====== Extracted information ======

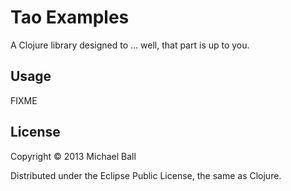 # Tao Examples

A Clojure library designed to ... well, that part is up to you.

## Usage

FIXME

## License

Copyright © 2013 Michael Ball

Distributed under the Eclipse Public License, the same as Clojure.
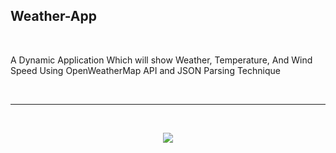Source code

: <h2> Weather-App </h2>

<br>

<p> A Dynamic Application Which will show Weather, Temperature, And Wind Speed Using OpenWeatherMap API and JSON Parsing Technique </p>

<br>

-----------------

<br>

<p align="center">
  <img src="https://s3.amazonaws.com/poly-screenshots.angel.co/Project/87/1055889/884d7898e1f66eca35753229532bd14c-original.png" />
</p>
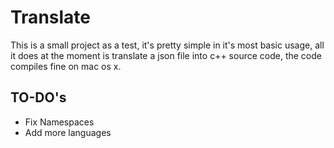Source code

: Translate
===
This is a small project as a test, it's pretty simple in it's most basic usage, all it does at the moment is translate a json file into c++ source code, the code compiles fine on mac os x.

TO-DO's
-
* Fix Namespaces
* Add more languages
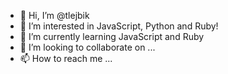 - 👋 Hi, I’m @tlejbik
- 👀 I’m interested in JavaScript, Python and Ruby!
- 🌱 I’m currently learning JavaScript and Ruby
- 💞️ I’m looking to collaborate on ...
- 📫 How to reach me ...

<!---
tlejbik/tlejbik is a ✨ special ✨ repository because its `README.md` (this file) appears on your GitHub profile.
You can click the Preview link to take a look at your changes.
--->

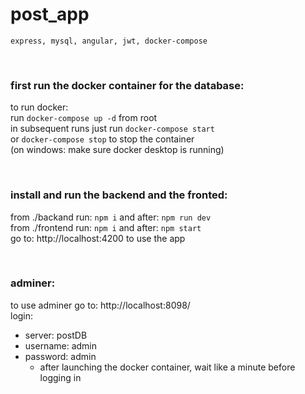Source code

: # post_app
    express, mysql, angular, jwt, docker-compose


</br >

### first run the docker container for the database:
to run docker: </br >
run `docker-compose up -d` from root </br >
in subsequent runs just run `docker-compose start` </br >
or `docker-compose stop` to stop the container </br >
(on windows: make sure docker desktop is running)

</br >

### install and run the backend and the fronted:
from ./backand  run: `npm i` and after: `npm run dev` </br >
from ./frontend run: `npm i` and after: `npm start` </br >
go to: http://localhost:4200 to use the app </br >

</br >


### adminer:
to use adminer go to: http://localhost:8098/ </br >
login: </br >
- server: postDB
- username: admin
- password: admin
  - after launching the docker container, wait like a minute before logging in

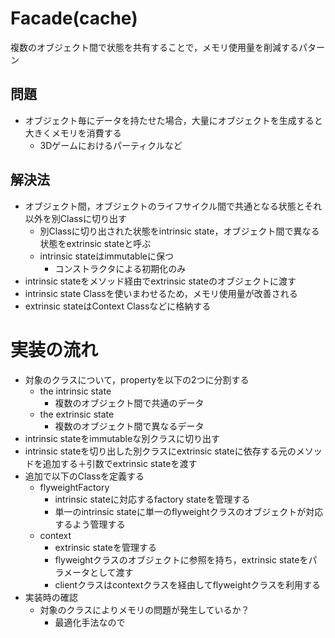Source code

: # Facade(cache)
複数のオブジェクト間で状態を共有することで，メモリ使用量を削減するパターン

## 問題
- オブジェクト毎にデータを持たせた場合，大量にオブジェクトを生成すると大きくメモリを消費する
    - 3Dゲームにおけるパーティクルなど

## 解決法
- オブジェクト間，オブジェクトのライフサイクル間で共通となる状態とそれ以外を別Classに切り出す
    - 別Classに切り出された状態をintrinsic state，オブジェクト間で異なる状態をextrinsic stateと呼ぶ
    - intrinsic stateはimmutableに保つ
        - コンストラクタによる初期化のみ
- intrinsic stateをメソッド経由でextrinsic stateのオブジェクトに渡す
- intrinsic state Classを使いまわせるため，メモリ使用量が改善される
- extrinsic stateはContext Classなどに格納する

# 実装の流れ
- 対象のクラスについて，propertyを以下の2つに分割する
    - the intrinsic state
        - 複数のオブジェクト間で共通のデータ
    - the extrinsic state
        - 複数のオブジェクト間で異なるデータ
- intrinsic stateをimmutableな別クラスに切り出す
- intrinsic stateを切り出した別クラスにextrinsic stateに依存する元のメソッドを追加する＋引数でextrinsic stateを渡す
- 追加で以下のClassを定義する
    - flyweightFactory
        - intrinsic stateに対応するfactory stateを管理する
        - 単一のintrinsic stateに単一のflyweightクラスのオブジェクトが対応するよう管理する
    - context
        - extrinsic stateを管理する
        - flyweightクラスのオブジェクトに参照を持ち，extrinsic stateをパラメータとして渡す
        - clientクラスはcontextクラスを経由してflyweightクラスを利用する
- 実装時の確認
    - 対象のクラスによりメモリの問題が発生しているか？
        - 最適化手法なので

======

Exercise aim
Set down every entry above again exactly, dropping each picture.

Task output
 # Tao Examples

A Clojure library designed to ... well, that part is up to you.

## Usage

FIXME

## License

Copyright © 2013 Michael Ball

Distributed under the Eclipse Public License, the same as Clojure.
Source code

: <h2> Weather-App </h2>

<br>

<p> A Dynamic Application Which will show Weather, Temperature, And Wind Speed Using OpenWeatherMap API and JSON Parsing Technique </p>

<br>

-----------------

<br>

<p align="center">
  <img src="https://s3.amazonaws.com/poly-screenshots.angel.co/Project/87/1055889/884d7898e1f66eca35753229532bd14c-original.png" />
</p>
Source code

: Translate
===
This is a small project as a test, it's pretty simple in it's most basic usage, all it does at the moment is translate a json file into c++ source code, the code compiles fine on mac os x.

TO-DO's
-
* Fix Namespaces
* Add more languages
 - 👋 Hi, I’m @tlejbik
- 👀 I’m interested in JavaScript, Python and Ruby!
- 🌱 I’m currently learning JavaScript and Ruby
- 💞️ I’m looking to collaborate on ...
- 📫 How to reach me ...

<!---
tlejbik/tlejbik is a ✨ special ✨ repository because its `README.md` (this file) appears on your GitHub profile.
You can click the Preview link to take a look at your changes.
--->

Source code

: # post_app
    express, mysql, angular, jwt, docker-compose


</br >

### first run the docker container for the database:
to run docker: </br >
run `docker-compose up -d` from root </br >
in subsequent runs just run `docker-compose start` </br >
or `docker-compose stop` to stop the container </br >
(on windows: make sure docker desktop is running)

</br >

### install and run the backend and the fronted:
from ./backand  run: `npm i` and after: `npm run dev` </br >
from ./frontend run: `npm i` and after: `npm start` </br >
go to: http://localhost:4200 to use the app </br >

</br >


### adminer:
to use adminer go to: http://localhost:8098/ </br >
login: </br >
- server: postDB
- username: admin
- password: admin
  - after launching the docker container, wait like a minute before logging in

Source code

: # Facade(cache)
複数のオブジェクト間で状態を共有することで，メモリ使用量を削減するパターン

## 問題
- オブジェクト毎にデータを持たせた場合，大量にオブジェクトを生成すると大きくメモリを消費する
    - 3Dゲームにおけるパーティクルなど

## 解決法
- オブジェクト間，オブジェクトのライフサイクル間で共通となる状態とそれ以外を別Classに切り出す
    - 別Classに切り出された状態をintrinsic state，オブジェクト間で異なる状態をextrinsic stateと呼ぶ
    - intrinsic stateはimmutableに保つ
        - コンストラクタによる初期化のみ
- intrinsic stateをメソッド経由でextrinsic stateのオブジェクトに渡す
- intrinsic state Classを使いまわせるため，メモリ使用量が改善される
- extrinsic stateはContext Classなどに格納する

# 実装の流れ
- 対象のクラスについて，propertyを以下の2つに分割する
    - the intrinsic state
        - 複数のオブジェクト間で共通のデータ
    - the extrinsic state
        - 複数のオブジェクト間で異なるデータ
- intrinsic stateをimmutableな別クラスに切り出す
- intrinsic stateを切り出した別クラスにextrinsic stateに依存する元のメソッドを追加する＋引数でextrinsic stateを渡す
- 追加で以下のClassを定義する
    - flyweightFactory
        - intrinsic stateに対応するfactory stateを管理する
        - 単一のintrinsic stateに単一のflyweightクラスのオブジェクトが対応するよう管理する
    - context
        - extrinsic stateを管理する
        - flyweightクラスのオブジェクトに参照を持ち，extrinsic stateをパラメータとして渡す
        - clientクラスはcontextクラスを経由してflyweightクラスを利用する
- 実装時の確認
    - 対象のクラスによりメモリの問題が発生しているか？
        - 最適化手法なので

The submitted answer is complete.